Sam immediately wrote to McDonald’s customer service team after the incident to make them aware of how he was treated at one of their restaurants. A member of the management team replied in an email to explain to Sam that the toilets are blocked off at nighttime as they are takeaway service only.
“The way McDonald’s dealt with my complaint was shameful and disrespectful as a multinational company with such a big presence they should have been more supportive, accepting and more sympathetic. They tried to pass my complaint off as a minor inconvenience like it didn’t matter, not appreciating how it made me feel and how much upset it caused me,” he added.

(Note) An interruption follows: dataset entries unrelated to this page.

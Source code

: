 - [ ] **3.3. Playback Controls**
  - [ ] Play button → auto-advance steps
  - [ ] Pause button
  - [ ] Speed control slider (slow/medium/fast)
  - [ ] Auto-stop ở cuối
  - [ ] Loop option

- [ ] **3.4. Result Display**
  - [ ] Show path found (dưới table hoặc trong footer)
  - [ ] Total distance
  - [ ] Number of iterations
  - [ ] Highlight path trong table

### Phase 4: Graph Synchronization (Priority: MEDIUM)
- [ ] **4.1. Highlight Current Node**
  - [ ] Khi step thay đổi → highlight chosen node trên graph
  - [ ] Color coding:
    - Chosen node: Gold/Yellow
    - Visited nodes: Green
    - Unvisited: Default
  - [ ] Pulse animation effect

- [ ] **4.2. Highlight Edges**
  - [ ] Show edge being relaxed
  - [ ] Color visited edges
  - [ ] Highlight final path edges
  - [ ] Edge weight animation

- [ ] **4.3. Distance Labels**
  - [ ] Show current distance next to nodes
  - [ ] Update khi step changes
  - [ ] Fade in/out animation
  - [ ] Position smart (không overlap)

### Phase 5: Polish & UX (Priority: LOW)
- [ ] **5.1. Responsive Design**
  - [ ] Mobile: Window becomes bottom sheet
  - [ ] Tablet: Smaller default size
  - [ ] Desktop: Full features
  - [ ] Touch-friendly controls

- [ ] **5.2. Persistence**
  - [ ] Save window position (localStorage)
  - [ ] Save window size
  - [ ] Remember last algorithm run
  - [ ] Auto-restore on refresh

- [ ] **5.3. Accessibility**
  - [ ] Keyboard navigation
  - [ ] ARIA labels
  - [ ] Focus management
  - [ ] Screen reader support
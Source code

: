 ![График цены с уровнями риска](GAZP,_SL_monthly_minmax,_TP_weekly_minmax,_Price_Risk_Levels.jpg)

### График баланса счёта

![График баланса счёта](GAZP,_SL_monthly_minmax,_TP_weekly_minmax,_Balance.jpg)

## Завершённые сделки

Sam believes the restaurant chain should have taken the time to understand what living with Crohn’s disease is like by taking the time to speak to him or the national charity Chron’s and Colitis UK to provide more of an understanding of the struggles these illnesses can cause.
He also explained how he thinks McDonald’s should provide “more training and educated their staff around disabilities awareness to ensure that this doesn’t happen again”, and also amend their signage to show “not all disabilities are visible” so that their accessible toilets are more friendly and accessible.
Chron’s and Colitis UK is calling on companies to sign-up for pledges, showing their commitment to making the workplace more inclusive. They offer a range of free tools, resources and training to help companies achieve this.
“I think there is still not enough awareness around disabilities and invisible illnesses and that a lot of people instantly assume that an able-bodied person using a disabled toilet or parking space is wrong, without stopping to think they may have an underlined condition that they cannot see.
“Some people just assume to be disabled you need a wheelchair or walking stick without appreciating this is not the case. Things are slowly getting better with the introduction of things such as the ‘not every disability is visible’ sign and other campaigns but I think we as a nation still a long way off being fully accepting and supportive towards the disabled community and it will take many years if not decades for this to change.